Excerpts from a dataset:
__________________________________________________
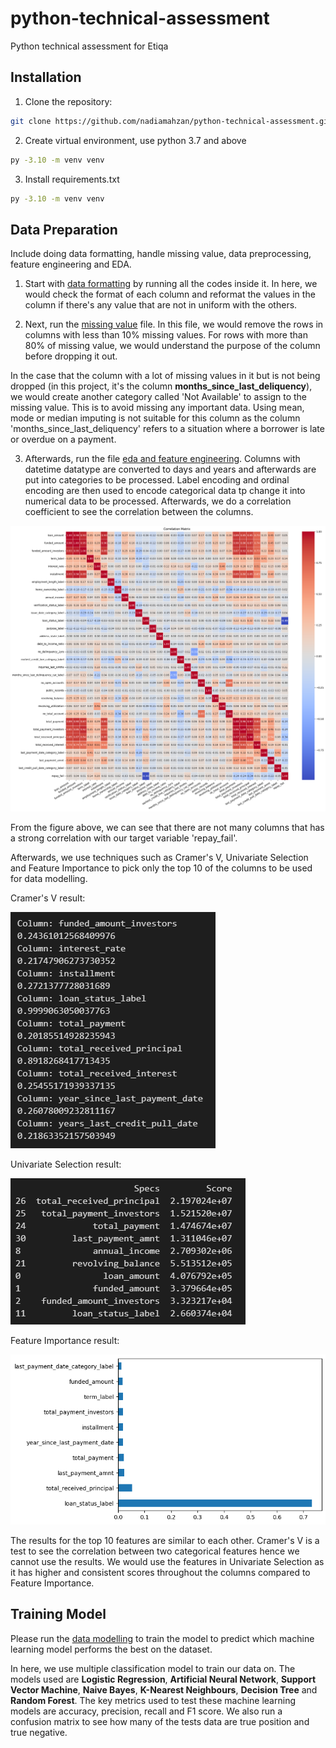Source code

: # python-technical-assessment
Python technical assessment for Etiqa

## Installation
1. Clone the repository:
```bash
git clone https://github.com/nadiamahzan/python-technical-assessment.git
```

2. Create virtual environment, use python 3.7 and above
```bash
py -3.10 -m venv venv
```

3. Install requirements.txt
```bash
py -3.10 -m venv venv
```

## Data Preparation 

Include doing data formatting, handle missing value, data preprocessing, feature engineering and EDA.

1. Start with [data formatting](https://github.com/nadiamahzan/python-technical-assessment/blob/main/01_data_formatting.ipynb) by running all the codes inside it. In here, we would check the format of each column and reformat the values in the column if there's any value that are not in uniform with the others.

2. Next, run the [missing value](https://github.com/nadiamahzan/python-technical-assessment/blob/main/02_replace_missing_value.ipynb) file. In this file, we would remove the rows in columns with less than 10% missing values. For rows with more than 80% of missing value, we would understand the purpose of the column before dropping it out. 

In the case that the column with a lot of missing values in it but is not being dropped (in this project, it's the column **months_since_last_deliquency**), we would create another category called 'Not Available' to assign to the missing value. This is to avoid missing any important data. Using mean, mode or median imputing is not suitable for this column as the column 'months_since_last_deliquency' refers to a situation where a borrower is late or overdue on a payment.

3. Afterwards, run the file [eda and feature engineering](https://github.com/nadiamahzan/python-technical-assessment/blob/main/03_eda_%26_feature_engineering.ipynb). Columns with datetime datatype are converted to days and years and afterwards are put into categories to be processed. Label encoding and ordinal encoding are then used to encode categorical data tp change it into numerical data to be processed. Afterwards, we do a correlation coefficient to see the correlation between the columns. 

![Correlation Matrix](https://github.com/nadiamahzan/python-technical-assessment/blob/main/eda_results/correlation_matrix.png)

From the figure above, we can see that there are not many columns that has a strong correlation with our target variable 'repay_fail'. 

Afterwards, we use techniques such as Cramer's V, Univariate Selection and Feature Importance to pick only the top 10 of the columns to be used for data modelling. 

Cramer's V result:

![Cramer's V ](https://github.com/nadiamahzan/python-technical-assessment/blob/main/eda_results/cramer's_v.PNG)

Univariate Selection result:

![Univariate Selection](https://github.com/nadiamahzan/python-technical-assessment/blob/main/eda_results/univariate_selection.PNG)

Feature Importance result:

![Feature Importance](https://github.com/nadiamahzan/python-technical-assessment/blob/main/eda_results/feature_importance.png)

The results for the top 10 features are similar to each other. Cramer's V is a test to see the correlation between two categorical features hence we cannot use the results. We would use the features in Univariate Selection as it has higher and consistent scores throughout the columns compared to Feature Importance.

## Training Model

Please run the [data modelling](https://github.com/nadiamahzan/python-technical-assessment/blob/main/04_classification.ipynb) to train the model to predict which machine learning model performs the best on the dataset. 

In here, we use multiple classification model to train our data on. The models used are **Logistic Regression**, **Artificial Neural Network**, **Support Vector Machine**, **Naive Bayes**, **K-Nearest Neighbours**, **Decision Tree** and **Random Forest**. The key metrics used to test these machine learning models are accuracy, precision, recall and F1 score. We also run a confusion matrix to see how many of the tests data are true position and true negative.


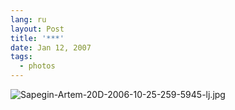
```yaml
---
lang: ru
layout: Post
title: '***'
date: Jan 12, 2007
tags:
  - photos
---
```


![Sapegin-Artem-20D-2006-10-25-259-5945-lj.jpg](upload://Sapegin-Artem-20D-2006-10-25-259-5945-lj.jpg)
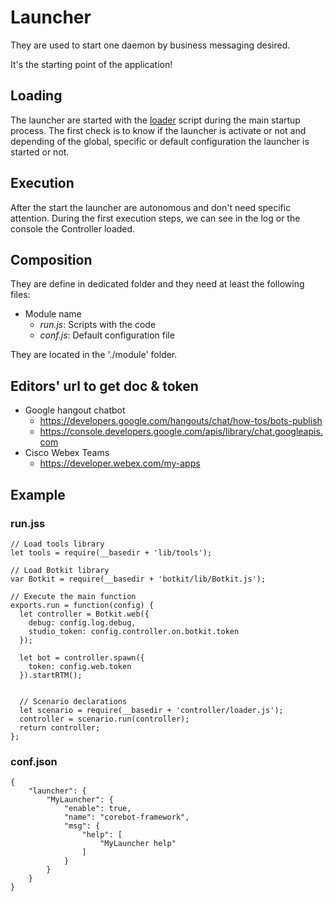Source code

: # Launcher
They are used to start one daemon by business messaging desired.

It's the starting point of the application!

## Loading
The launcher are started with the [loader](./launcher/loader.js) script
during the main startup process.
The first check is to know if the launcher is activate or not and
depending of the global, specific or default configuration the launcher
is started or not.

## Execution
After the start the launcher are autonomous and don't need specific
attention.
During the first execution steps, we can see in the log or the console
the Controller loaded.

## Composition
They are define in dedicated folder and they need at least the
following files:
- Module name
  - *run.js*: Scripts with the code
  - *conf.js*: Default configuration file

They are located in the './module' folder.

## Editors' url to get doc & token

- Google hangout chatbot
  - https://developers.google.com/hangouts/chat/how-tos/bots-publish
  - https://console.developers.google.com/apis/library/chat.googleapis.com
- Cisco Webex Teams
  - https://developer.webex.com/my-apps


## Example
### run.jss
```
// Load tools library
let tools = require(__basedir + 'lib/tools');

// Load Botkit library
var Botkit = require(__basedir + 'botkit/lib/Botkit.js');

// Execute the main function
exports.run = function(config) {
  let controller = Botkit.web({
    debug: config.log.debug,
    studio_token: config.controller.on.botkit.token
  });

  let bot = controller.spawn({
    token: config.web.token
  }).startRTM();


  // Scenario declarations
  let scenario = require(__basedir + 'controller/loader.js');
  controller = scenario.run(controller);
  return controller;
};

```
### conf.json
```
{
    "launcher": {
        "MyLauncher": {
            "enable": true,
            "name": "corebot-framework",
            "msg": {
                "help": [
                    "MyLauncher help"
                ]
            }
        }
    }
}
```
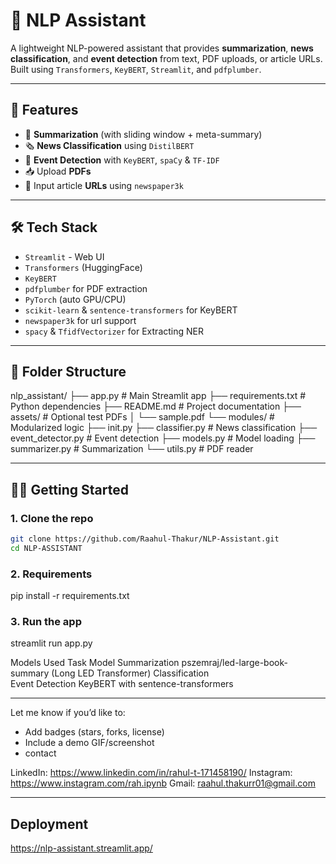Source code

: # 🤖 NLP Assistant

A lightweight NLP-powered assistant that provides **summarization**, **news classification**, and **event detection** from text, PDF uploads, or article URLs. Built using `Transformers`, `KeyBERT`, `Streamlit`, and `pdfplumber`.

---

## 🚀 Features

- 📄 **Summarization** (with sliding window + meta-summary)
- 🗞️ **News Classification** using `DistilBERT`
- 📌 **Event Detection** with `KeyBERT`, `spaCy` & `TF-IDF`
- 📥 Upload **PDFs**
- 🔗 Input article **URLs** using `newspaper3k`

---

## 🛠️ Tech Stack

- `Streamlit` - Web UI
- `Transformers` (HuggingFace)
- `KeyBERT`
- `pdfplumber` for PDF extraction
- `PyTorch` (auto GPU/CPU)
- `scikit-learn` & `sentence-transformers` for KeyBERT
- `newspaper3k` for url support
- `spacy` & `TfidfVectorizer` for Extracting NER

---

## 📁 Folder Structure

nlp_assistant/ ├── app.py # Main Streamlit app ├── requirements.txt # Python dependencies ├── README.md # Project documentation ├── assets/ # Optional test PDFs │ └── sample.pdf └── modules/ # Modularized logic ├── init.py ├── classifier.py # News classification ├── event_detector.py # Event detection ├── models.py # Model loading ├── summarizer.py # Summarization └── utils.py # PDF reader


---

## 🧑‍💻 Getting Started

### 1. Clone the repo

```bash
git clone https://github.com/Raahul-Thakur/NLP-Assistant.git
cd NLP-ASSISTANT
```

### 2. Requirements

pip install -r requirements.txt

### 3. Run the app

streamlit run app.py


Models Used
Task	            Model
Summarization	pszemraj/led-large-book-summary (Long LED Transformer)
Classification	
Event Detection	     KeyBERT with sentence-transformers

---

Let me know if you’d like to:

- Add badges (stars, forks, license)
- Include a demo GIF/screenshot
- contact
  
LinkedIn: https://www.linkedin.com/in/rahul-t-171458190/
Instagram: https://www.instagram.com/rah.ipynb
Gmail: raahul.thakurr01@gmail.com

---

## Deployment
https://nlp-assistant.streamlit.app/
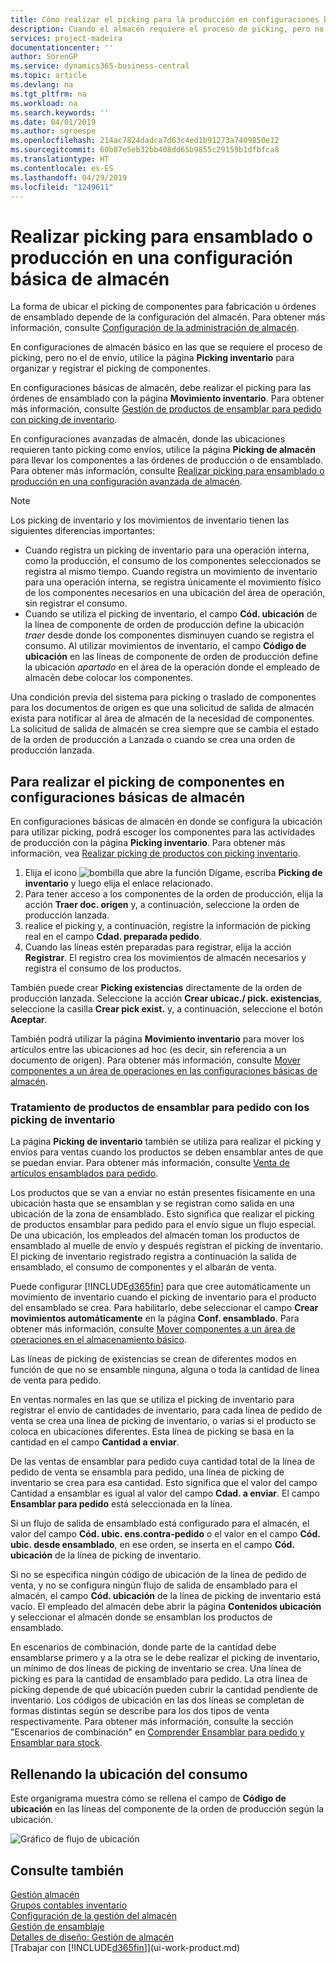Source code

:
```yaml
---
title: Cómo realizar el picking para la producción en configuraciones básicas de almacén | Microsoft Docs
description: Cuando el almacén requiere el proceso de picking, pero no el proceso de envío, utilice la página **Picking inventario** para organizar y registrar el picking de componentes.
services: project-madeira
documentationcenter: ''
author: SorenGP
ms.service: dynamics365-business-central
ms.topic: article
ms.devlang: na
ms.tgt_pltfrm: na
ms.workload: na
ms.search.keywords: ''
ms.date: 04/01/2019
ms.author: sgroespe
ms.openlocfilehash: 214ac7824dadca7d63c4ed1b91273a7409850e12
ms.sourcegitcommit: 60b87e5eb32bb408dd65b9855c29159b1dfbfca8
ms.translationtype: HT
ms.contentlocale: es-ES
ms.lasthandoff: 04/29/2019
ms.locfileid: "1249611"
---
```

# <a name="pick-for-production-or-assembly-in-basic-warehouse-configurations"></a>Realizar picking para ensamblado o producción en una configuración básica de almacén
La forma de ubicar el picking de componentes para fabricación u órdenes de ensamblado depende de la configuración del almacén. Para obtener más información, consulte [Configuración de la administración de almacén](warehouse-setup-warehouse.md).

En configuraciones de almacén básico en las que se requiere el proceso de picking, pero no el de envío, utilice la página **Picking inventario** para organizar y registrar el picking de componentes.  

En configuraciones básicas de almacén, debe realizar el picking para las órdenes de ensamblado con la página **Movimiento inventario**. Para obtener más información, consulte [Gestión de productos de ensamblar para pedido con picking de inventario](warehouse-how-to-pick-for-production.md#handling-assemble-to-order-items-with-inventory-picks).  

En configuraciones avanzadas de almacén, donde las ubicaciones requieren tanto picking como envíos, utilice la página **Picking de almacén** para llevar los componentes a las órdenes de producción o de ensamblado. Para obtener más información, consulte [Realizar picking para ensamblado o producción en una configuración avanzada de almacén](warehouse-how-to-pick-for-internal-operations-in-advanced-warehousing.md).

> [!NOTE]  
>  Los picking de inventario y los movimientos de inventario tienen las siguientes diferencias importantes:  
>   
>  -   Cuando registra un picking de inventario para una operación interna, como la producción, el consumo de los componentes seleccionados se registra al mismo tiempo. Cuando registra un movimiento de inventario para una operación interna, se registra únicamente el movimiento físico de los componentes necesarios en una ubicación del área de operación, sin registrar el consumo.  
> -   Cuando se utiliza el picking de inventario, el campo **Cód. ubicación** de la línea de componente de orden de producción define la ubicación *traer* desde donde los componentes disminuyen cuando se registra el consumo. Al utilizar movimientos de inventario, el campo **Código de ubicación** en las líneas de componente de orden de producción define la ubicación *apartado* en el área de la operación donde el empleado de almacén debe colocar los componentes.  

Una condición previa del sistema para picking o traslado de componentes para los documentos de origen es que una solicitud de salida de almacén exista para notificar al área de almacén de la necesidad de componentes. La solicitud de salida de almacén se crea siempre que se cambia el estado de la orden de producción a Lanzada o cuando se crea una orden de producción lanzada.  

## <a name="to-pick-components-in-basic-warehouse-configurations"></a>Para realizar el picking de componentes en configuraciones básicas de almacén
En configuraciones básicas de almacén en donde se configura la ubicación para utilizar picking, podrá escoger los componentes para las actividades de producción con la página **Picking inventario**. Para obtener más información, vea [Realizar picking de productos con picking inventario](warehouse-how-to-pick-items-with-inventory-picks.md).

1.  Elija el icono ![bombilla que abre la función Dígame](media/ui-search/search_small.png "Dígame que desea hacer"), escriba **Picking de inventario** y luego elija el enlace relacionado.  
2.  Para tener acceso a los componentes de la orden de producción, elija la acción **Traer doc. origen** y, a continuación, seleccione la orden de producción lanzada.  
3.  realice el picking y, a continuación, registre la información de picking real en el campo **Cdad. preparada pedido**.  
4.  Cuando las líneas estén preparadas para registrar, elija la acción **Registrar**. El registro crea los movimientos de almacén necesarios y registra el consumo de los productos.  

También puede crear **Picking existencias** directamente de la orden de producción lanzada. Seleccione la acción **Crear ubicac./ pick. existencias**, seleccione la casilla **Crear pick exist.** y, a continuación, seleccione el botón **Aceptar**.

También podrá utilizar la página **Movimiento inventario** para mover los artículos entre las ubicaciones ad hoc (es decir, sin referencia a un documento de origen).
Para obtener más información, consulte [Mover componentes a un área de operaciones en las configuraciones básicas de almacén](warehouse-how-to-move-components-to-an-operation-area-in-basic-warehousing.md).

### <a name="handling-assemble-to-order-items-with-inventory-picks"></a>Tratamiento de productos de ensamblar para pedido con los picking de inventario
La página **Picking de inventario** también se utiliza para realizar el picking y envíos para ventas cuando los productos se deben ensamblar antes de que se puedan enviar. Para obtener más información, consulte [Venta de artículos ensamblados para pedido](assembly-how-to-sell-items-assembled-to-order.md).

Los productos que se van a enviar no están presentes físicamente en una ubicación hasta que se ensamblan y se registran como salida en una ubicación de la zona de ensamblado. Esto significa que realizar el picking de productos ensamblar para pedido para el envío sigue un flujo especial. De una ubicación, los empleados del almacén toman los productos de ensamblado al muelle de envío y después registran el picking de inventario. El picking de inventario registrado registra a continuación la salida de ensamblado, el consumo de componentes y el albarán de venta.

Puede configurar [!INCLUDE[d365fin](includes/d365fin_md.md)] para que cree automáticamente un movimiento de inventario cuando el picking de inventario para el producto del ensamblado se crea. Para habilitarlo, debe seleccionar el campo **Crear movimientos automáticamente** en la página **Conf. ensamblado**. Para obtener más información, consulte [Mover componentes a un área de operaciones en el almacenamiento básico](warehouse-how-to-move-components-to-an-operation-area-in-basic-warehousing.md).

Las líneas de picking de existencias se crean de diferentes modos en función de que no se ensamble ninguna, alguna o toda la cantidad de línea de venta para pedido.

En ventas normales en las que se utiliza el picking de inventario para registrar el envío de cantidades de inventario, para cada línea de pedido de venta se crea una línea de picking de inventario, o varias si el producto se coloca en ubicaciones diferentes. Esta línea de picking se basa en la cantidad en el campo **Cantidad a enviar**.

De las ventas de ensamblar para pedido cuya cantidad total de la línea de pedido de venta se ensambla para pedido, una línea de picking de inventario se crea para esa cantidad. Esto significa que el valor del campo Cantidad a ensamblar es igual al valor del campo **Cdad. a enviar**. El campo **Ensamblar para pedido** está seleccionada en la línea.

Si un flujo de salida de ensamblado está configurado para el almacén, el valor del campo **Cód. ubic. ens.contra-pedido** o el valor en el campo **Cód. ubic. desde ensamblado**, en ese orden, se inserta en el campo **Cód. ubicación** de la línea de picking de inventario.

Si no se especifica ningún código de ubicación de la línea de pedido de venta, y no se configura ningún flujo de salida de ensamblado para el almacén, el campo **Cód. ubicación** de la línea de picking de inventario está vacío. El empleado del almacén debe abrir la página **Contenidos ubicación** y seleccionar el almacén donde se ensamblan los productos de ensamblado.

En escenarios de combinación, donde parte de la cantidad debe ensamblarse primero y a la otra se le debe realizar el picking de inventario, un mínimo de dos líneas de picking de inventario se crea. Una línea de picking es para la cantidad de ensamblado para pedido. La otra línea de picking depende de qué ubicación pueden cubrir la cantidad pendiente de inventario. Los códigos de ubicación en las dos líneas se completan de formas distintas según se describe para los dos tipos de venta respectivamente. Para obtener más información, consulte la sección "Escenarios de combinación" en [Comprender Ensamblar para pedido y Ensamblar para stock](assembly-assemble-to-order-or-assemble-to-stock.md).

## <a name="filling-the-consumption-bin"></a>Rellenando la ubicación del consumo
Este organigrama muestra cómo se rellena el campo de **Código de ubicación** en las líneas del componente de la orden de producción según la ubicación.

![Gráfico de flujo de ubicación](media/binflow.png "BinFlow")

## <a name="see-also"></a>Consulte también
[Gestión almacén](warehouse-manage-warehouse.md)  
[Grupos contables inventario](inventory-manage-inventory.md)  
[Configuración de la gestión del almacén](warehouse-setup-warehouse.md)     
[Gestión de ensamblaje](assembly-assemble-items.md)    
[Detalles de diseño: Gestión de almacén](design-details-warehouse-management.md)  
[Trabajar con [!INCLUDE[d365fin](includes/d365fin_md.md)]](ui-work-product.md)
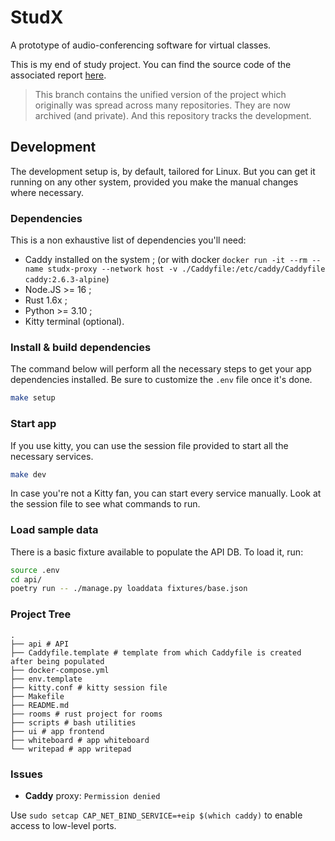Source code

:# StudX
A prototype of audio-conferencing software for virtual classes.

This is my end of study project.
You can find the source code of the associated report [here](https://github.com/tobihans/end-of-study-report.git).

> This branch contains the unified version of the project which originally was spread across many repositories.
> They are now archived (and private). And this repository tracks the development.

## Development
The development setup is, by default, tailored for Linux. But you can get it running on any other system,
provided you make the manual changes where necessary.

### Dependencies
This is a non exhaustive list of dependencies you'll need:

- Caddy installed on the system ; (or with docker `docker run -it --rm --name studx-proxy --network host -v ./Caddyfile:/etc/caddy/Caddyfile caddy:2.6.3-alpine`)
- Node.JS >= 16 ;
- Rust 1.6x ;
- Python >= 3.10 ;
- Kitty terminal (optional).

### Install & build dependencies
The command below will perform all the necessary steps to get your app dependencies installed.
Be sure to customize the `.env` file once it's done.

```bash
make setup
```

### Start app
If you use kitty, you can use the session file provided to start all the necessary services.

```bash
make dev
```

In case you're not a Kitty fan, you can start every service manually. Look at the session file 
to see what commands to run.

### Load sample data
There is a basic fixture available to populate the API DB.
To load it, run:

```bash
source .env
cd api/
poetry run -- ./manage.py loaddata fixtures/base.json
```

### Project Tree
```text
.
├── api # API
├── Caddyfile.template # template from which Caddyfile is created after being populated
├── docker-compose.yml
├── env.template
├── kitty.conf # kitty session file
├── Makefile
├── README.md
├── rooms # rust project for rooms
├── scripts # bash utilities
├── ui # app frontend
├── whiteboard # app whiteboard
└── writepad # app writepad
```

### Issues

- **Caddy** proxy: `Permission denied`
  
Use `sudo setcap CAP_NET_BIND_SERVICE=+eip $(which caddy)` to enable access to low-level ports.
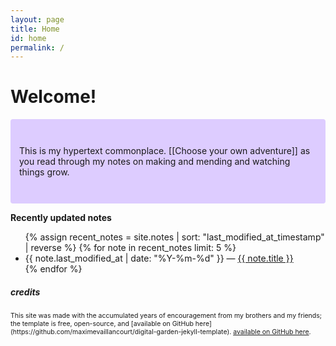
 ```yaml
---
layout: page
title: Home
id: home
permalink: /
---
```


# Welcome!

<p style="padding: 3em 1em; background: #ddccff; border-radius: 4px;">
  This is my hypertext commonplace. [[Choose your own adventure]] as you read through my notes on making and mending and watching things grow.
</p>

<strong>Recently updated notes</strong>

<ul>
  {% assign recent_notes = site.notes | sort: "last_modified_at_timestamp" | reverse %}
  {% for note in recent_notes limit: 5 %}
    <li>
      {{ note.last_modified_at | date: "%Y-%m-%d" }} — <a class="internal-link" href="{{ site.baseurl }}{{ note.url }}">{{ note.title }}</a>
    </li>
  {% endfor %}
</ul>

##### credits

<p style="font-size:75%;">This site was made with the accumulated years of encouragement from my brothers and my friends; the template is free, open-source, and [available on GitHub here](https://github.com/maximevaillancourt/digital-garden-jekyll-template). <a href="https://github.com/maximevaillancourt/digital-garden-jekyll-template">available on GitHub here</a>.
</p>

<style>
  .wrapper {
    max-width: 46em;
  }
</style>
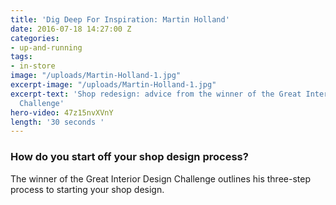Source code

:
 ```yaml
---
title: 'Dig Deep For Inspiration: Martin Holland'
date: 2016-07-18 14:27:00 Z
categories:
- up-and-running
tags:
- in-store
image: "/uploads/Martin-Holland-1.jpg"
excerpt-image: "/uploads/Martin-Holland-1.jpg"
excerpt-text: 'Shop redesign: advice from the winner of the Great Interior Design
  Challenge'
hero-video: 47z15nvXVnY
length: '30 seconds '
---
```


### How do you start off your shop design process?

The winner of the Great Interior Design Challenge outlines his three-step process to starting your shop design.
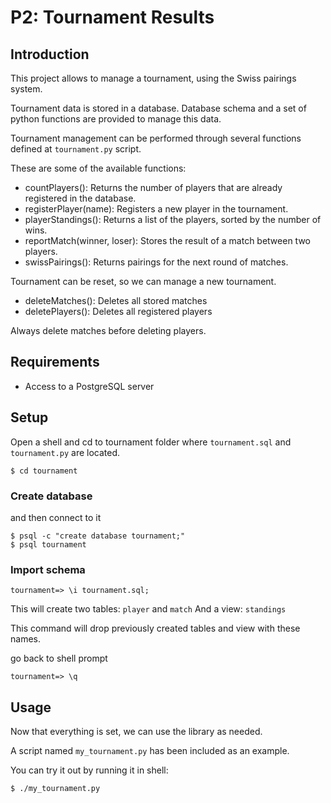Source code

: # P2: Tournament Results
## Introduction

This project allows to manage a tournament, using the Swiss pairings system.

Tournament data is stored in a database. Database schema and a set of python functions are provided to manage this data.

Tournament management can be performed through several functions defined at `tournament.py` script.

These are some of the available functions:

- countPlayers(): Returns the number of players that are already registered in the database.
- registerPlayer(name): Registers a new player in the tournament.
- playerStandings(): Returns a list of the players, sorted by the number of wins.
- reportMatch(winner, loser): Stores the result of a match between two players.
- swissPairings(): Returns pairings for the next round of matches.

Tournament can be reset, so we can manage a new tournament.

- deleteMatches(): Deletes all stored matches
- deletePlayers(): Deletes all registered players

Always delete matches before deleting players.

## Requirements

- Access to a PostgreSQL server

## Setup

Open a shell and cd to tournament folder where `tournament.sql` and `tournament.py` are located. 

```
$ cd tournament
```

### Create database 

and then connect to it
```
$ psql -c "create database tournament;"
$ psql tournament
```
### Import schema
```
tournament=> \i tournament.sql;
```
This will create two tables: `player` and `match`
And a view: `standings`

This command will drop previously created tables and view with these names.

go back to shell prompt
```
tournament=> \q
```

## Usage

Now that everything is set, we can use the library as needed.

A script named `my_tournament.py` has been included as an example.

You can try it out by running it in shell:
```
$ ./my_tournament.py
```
__________________________________________________
The first line of the entries, the line containing "In the case", and every line between them are to be output exactly; pictures are not.

Source code

: # python-technical-assessment
Python technical assessment for Etiqa

## Installation
1. Clone the repository:
```bash
git clone https://github.com/nadiamahzan/python-technical-assessment.git
```

2. Create virtual environment, use python 3.7 and above
```bash
py -3.10 -m venv venv
```

3. Install requirements.txt
```bash
py -3.10 -m venv venv
```

## Data Preparation 

Include doing data formatting, handle missing value, data preprocessing, feature engineering and EDA.

1. Start with [data formatting](https://github.com/nadiamahzan/python-technical-assessment/blob/main/01_data_formatting.ipynb) by running all the codes inside it. In here, we would check the format of each column and reformat the values in the column if there's any value that are not in uniform with the others.

2. Next, run the [missing value](https://github.com/nadiamahzan/python-technical-assessment/blob/main/02_replace_missing_value.ipynb) file. In this file, we would remove the rows in columns with less than 10% missing values. For rows with more than 80% of missing value, we would understand the purpose of the column before dropping it out. 

In the case that the column with a lot of missing values in it but is not being dropped (in this project, it's the column **months_since_last_deliquency**), we would create another category called 'Not Available' to assign to the missing value. This is to avoid missing any important data. Using mean, mode or median imputing is not suitable for this column as the column 'months_since_last_deliquency' refers to a situation where a borrower is late or overdue on a payment.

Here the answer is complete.